BEGIN Supplied data

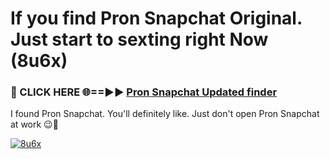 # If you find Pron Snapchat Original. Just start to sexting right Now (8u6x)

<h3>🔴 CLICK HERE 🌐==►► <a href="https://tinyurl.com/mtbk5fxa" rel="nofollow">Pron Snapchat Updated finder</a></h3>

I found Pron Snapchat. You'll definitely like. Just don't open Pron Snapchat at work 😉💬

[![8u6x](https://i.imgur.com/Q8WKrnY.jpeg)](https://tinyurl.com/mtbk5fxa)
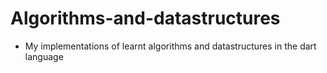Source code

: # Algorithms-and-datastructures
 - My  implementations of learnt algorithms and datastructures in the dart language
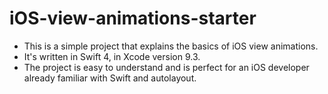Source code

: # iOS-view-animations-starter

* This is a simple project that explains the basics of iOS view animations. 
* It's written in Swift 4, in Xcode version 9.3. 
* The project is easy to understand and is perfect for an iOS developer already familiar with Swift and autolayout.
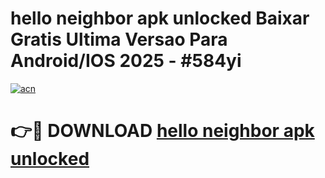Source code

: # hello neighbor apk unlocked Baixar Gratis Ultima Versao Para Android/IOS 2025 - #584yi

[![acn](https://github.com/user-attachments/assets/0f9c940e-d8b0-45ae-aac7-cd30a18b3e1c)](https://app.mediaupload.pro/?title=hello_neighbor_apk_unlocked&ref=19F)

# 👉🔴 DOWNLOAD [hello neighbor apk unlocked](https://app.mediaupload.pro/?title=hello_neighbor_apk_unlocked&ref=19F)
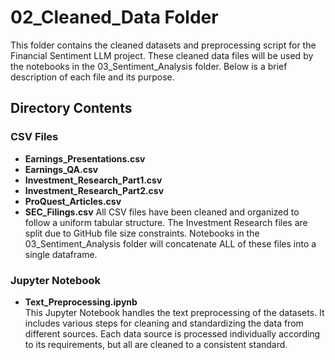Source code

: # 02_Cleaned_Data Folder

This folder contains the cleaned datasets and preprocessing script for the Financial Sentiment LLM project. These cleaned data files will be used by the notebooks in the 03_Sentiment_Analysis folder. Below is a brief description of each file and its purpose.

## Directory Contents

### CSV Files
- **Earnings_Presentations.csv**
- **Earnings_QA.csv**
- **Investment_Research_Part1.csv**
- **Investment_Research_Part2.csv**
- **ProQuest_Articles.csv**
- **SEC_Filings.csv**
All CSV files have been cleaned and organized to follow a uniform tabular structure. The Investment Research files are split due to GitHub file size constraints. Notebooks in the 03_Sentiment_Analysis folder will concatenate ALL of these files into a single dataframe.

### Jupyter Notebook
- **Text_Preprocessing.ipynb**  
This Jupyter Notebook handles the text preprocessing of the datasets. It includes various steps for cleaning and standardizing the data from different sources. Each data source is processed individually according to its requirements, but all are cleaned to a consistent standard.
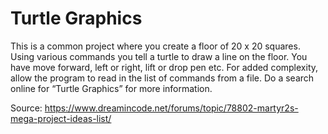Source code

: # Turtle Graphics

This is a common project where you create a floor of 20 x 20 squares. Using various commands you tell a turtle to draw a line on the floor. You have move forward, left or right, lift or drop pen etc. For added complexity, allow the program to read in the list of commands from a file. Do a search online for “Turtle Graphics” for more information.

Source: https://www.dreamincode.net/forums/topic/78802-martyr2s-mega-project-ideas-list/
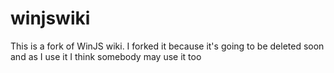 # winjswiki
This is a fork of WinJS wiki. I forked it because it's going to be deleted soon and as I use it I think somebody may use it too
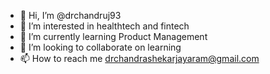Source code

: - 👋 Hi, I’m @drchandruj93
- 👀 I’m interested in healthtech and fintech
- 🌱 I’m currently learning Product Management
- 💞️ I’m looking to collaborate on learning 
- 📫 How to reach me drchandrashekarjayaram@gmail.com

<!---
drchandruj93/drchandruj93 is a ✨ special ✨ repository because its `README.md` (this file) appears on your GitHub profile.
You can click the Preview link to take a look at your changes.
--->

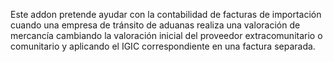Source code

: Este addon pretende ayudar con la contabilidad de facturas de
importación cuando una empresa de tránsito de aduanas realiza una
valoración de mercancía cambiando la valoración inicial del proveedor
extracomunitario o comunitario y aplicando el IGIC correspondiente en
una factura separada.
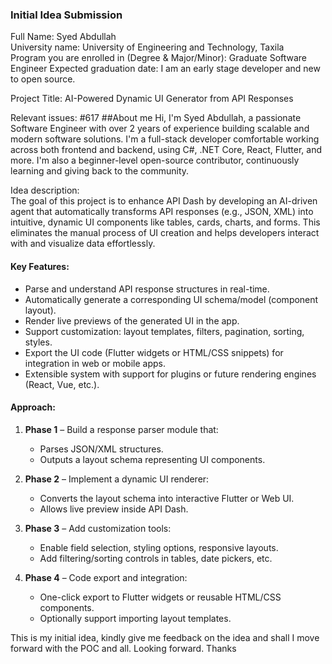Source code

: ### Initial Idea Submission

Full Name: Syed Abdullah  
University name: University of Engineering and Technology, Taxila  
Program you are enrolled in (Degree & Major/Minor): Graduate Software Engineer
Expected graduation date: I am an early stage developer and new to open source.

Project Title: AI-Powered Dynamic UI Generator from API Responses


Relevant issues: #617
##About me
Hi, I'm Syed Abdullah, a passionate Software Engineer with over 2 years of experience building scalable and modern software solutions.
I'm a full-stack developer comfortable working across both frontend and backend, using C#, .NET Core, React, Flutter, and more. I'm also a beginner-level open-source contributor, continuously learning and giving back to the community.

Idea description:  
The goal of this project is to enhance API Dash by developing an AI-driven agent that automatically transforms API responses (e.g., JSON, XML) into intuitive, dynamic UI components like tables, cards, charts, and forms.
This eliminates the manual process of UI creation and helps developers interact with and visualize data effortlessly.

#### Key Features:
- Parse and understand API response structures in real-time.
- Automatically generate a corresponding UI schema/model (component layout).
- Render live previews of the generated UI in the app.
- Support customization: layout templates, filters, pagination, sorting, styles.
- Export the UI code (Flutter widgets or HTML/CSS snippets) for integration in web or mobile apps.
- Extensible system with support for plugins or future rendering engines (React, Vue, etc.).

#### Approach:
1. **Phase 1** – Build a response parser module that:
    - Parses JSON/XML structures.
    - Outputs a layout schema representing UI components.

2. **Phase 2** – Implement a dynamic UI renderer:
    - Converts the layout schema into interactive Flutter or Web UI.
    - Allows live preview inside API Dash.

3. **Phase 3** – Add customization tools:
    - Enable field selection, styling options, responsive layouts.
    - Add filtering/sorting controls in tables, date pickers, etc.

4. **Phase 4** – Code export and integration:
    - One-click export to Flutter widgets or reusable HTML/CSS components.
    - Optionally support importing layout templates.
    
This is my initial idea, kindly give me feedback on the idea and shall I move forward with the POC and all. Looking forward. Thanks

END Supplied data

**Task goal**:
If a line in the entries above contains the word "list", copy it.

**Solution to this exercise**:
This is a common project where you create a floor of 20 x 20 squares. Using various commands you tell a turtle to draw a line on the floor. You have move forward, left or right, lift or drop pen etc. For added complexity, allow the program to read in the list of commands from a file. Do a search online for “Turtle Graphics” for more information.
Source: https://www.dreamincode.net/forums/topic/78802-martyr2s-mega-project-ideas-list/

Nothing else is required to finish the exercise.